Leave every picture behind and copy the rest of the entries below exactly.

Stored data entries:
+===+
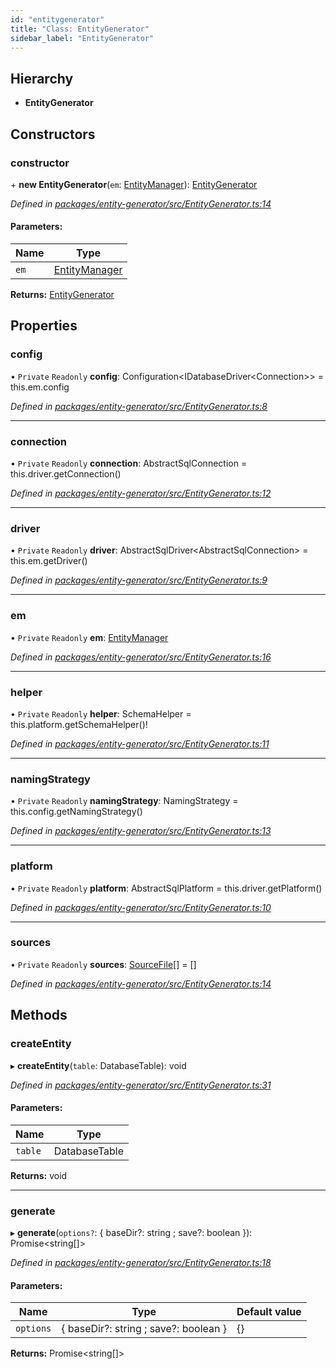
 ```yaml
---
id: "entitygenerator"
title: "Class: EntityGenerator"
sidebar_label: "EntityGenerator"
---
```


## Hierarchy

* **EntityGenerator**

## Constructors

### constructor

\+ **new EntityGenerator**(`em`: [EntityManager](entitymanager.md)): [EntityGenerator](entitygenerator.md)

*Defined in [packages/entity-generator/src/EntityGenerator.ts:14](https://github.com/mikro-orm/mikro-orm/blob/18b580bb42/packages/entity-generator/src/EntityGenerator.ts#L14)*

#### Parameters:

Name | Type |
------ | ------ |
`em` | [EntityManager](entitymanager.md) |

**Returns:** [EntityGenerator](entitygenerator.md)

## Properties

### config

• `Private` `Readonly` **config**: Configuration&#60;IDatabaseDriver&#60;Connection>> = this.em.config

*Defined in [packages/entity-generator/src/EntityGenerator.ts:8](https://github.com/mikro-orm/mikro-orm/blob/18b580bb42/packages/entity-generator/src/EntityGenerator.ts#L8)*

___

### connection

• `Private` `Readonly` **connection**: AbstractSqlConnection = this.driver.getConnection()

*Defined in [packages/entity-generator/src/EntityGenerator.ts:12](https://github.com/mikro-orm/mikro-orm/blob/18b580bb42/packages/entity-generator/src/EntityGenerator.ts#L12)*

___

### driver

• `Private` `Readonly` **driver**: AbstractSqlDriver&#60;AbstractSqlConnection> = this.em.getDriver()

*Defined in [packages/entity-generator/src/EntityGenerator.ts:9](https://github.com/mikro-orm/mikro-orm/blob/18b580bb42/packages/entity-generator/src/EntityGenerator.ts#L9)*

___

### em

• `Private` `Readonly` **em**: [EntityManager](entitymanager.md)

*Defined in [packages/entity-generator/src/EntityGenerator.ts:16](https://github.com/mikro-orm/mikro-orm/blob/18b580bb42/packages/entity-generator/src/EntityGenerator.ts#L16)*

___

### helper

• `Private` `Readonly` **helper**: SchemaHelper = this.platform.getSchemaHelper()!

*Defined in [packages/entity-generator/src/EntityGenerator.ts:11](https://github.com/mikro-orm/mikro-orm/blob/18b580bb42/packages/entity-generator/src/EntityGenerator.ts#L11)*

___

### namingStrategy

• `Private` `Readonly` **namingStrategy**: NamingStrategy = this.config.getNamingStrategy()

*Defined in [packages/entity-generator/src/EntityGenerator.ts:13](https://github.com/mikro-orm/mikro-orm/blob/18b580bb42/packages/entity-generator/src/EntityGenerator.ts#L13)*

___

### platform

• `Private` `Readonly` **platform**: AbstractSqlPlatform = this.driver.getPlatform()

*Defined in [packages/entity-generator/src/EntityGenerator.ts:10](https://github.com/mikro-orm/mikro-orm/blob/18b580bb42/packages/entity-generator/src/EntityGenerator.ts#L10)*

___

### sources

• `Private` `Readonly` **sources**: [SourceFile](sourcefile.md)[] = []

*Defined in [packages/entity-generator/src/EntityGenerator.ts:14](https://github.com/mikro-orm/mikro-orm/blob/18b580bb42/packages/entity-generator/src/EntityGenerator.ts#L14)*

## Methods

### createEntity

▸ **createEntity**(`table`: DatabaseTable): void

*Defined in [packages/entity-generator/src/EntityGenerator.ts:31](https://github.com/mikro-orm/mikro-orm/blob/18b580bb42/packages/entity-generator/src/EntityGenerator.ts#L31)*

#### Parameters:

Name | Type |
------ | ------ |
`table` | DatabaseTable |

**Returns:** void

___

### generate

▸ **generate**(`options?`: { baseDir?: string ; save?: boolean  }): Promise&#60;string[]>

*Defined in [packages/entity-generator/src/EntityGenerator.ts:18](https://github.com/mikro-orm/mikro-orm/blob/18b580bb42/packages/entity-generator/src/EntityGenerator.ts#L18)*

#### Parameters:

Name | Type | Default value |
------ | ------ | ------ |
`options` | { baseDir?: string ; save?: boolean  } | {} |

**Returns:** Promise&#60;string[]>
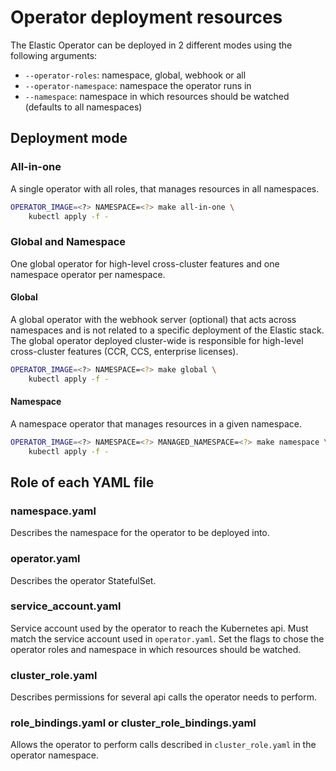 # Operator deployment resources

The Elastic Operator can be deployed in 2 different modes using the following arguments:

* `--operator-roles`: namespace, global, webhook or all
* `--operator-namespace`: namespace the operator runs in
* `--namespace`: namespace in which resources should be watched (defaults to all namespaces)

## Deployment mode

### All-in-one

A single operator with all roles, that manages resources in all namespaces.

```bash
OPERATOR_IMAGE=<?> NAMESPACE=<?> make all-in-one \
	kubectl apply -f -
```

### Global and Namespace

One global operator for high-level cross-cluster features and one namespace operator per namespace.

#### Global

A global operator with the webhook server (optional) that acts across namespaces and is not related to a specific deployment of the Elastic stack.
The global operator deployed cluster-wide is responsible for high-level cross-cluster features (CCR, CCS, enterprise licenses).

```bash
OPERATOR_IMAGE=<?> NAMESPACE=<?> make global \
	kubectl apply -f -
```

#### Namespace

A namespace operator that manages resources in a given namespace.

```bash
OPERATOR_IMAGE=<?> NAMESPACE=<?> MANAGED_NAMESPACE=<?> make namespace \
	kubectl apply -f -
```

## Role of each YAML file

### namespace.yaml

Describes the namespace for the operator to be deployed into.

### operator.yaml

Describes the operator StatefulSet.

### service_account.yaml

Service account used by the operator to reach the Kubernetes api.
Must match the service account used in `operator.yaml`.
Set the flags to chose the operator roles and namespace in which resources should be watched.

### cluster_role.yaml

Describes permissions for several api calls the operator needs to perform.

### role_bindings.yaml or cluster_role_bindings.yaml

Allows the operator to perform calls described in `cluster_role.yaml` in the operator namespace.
+===+
*Result of this task*:
 ```yaml
---
id: "entitygenerator"
title: "Class: EntityGenerator"
sidebar_label: "EntityGenerator"
---
```


## Hierarchy

* **EntityGenerator**

## Constructors

### constructor

\+ **new EntityGenerator**(`em`: [EntityManager](entitymanager.md)): [EntityGenerator](entitygenerator.md)

*Defined in [packages/entity-generator/src/EntityGenerator.ts:14](https://github.com/mikro-orm/mikro-orm/blob/18b580bb42/packages/entity-generator/src/EntityGenerator.ts#L14)*

#### Parameters:

Name | Type |
------ | ------ |
`em` | [EntityManager](entitymanager.md) |

**Returns:** [EntityGenerator](entitygenerator.md)

## Properties

### config

• `Private` `Readonly` **config**: Configuration&#60;IDatabaseDriver&#60;Connection>> = this.em.config

*Defined in [packages/entity-generator/src/EntityGenerator.ts:8](https://github.com/mikro-orm/mikro-orm/blob/18b580bb42/packages/entity-generator/src/EntityGenerator.ts#L8)*

___

### connection

• `Private` `Readonly` **connection**: AbstractSqlConnection = this.driver.getConnection()

*Defined in [packages/entity-generator/src/EntityGenerator.ts:12](https://github.com/mikro-orm/mikro-orm/blob/18b580bb42/packages/entity-generator/src/EntityGenerator.ts#L12)*

___

### driver

• `Private` `Readonly` **driver**: AbstractSqlDriver&#60;AbstractSqlConnection> = this.em.getDriver()

*Defined in [packages/entity-generator/src/EntityGenerator.ts:9](https://github.com/mikro-orm/mikro-orm/blob/18b580bb42/packages/entity-generator/src/EntityGenerator.ts#L9)*

___

### em

• `Private` `Readonly` **em**: [EntityManager](entitymanager.md)

*Defined in [packages/entity-generator/src/EntityGenerator.ts:16](https://github.com/mikro-orm/mikro-orm/blob/18b580bb42/packages/entity-generator/src/EntityGenerator.ts#L16)*

___

### helper

• `Private` `Readonly` **helper**: SchemaHelper = this.platform.getSchemaHelper()!

*Defined in [packages/entity-generator/src/EntityGenerator.ts:11](https://github.com/mikro-orm/mikro-orm/blob/18b580bb42/packages/entity-generator/src/EntityGenerator.ts#L11)*

___

### namingStrategy

• `Private` `Readonly` **namingStrategy**: NamingStrategy = this.config.getNamingStrategy()

*Defined in [packages/entity-generator/src/EntityGenerator.ts:13](https://github.com/mikro-orm/mikro-orm/blob/18b580bb42/packages/entity-generator/src/EntityGenerator.ts#L13)*

___

### platform

• `Private` `Readonly` **platform**: AbstractSqlPlatform = this.driver.getPlatform()

*Defined in [packages/entity-generator/src/EntityGenerator.ts:10](https://github.com/mikro-orm/mikro-orm/blob/18b580bb42/packages/entity-generator/src/EntityGenerator.ts#L10)*

___

### sources

• `Private` `Readonly` **sources**: [SourceFile](sourcefile.md)[] = []

*Defined in [packages/entity-generator/src/EntityGenerator.ts:14](https://github.com/mikro-orm/mikro-orm/blob/18b580bb42/packages/entity-generator/src/EntityGenerator.ts#L14)*

## Methods

### createEntity

▸ **createEntity**(`table`: DatabaseTable): void

*Defined in [packages/entity-generator/src/EntityGenerator.ts:31](https://github.com/mikro-orm/mikro-orm/blob/18b580bb42/packages/entity-generator/src/EntityGenerator.ts#L31)*

#### Parameters:

Name | Type |
------ | ------ |
`table` | DatabaseTable |

**Returns:** void

___

### generate

▸ **generate**(`options?`: { baseDir?: string ; save?: boolean  }): Promise&#60;string[]>

*Defined in [packages/entity-generator/src/EntityGenerator.ts:18](https://github.com/mikro-orm/mikro-orm/blob/18b580bb42/packages/entity-generator/src/EntityGenerator.ts#L18)*

#### Parameters:

Name | Type | Default value |
------ | ------ | ------ |
`options` | { baseDir?: string ; save?: boolean  } | {} |

**Returns:** Promise&#60;string[]>
 # Operator deployment resources

The Elastic Operator can be deployed in 2 different modes using the following arguments:

* `--operator-roles`: namespace, global, webhook or all
* `--operator-namespace`: namespace the operator runs in
* `--namespace`: namespace in which resources should be watched (defaults to all namespaces)

## Deployment mode

### All-in-one

A single operator with all roles, that manages resources in all namespaces.

```bash
OPERATOR_IMAGE=<?> NAMESPACE=<?> make all-in-one \
	kubectl apply -f -
```

### Global and Namespace

One global operator for high-level cross-cluster features and one namespace operator per namespace.

#### Global

A global operator with the webhook server (optional) that acts across namespaces and is not related to a specific deployment of the Elastic stack.
The global operator deployed cluster-wide is responsible for high-level cross-cluster features (CCR, CCS, enterprise licenses).

```bash
OPERATOR_IMAGE=<?> NAMESPACE=<?> make global \
	kubectl apply -f -
```

#### Namespace

A namespace operator that manages resources in a given namespace.

```bash
OPERATOR_IMAGE=<?> NAMESPACE=<?> MANAGED_NAMESPACE=<?> make namespace \
	kubectl apply -f -
```

## Role of each YAML file

### namespace.yaml

Describes the namespace for the operator to be deployed into.

### operator.yaml

Describes the operator StatefulSet.

### service_account.yaml

Service account used by the operator to reach the Kubernetes api.
Must match the service account used in `operator.yaml`.
Set the flags to chose the operator roles and namespace in which resources should be watched.

### cluster_role.yaml

Describes permissions for several api calls the operator needs to perform.

### role_bindings.yaml or cluster_role_bindings.yaml

Allows the operator to perform calls described in `cluster_role.yaml` in the operator namespace.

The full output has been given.